▸ TASK GOAL:
When the string "include" is part of a line in the data below, report the whole line.

··· DATA SUPPLIED ···

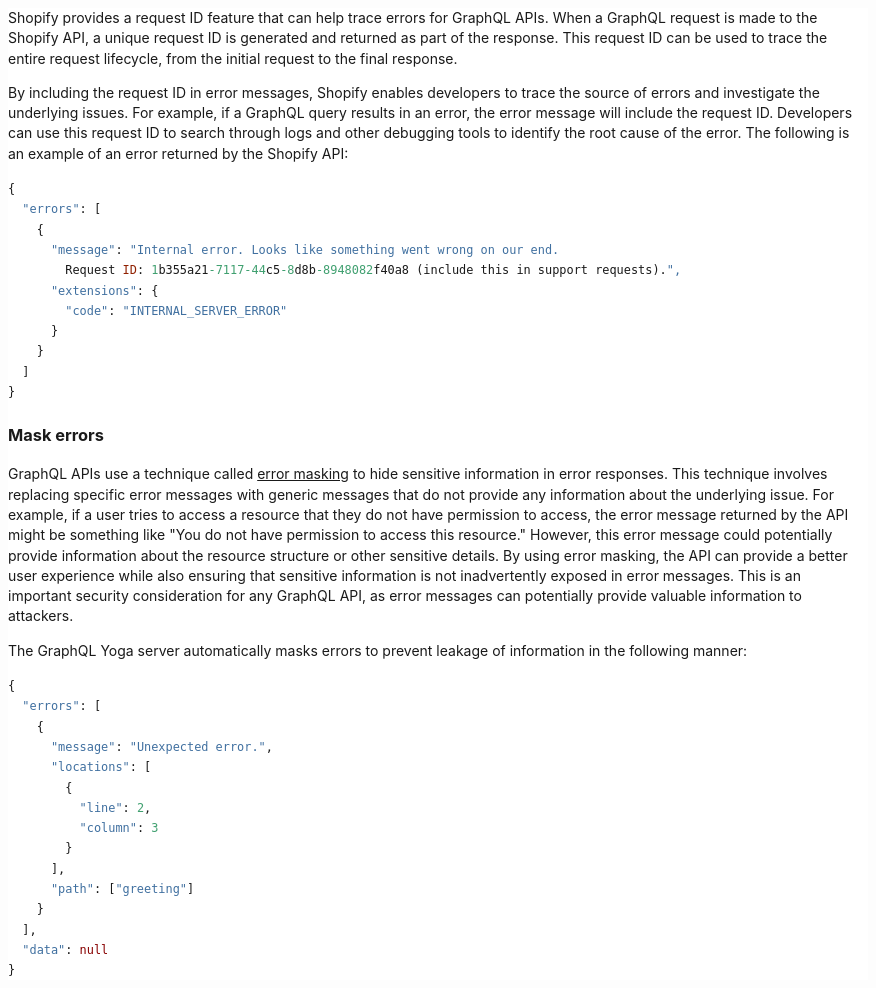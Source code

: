 Shopify provides a request ID feature that can help trace errors for GraphQL APIs. When a GraphQL request is made to the Shopify API, a unique request ID is generated and returned as part of the response. This request ID can be used to trace the entire request lifecycle, from the initial request to the final response.

By including the request ID in error messages, Shopify enables developers to trace the source of errors and investigate the underlying issues. For example, if a GraphQL query results in an error, the error message will include the request ID. Developers can use this request ID to search through logs and other debugging tools to identify the root cause of the error.
The following is an example of an error returned by the Shopify API:

```graphql
{
  "errors": [
    {
      "message": "Internal error. Looks like something went wrong on our end.
        Request ID: 1b355a21-7117-44c5-8d8b-8948082f40a8 (include this in support requests).",
      "extensions": {
        "code": "INTERNAL_SERVER_ERROR"
      }
    }
  ]
}

```

### Mask errors

GraphQL APIs use a technique called [error masking](https://the-guild.dev/graphql/yoga-server/docs/features/error-masking) to hide sensitive information in error responses. This technique involves replacing specific error messages with generic messages that do not provide any information about the underlying issue.
For example, if a user tries to access a resource that they do not have permission to access, the error message returned by the API might be something like "You do not have permission to access this resource." However, this error message could potentially provide information about the resource structure or other sensitive details.
By using error masking, the API can provide a better user experience while also ensuring that sensitive information is not inadvertently exposed in error messages. This is an important security consideration for any GraphQL API, as error messages can potentially provide valuable information to attackers.

The GraphQL Yoga server automatically masks errors to prevent leakage of information in the following manner:

```graphql
{
  "errors": [
    {
      "message": "Unexpected error.",
      "locations": [
        {
          "line": 2,
          "column": 3
        }
      ],
      "path": ["greeting"]
    }
  ],
  "data": null
}
```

···

▸ REPLY:
By including the request ID in error messages, Shopify enables developers to trace the source of errors and investigate the underlying issues. For example, if a GraphQL query results in an error, the error message will include the request ID. Developers can use this request ID to search through logs and other debugging tools to identify the root cause of the error.
        Request ID: 1b355a21-7117-44c5-8d8b-8948082f40a8 (include this in support requests).",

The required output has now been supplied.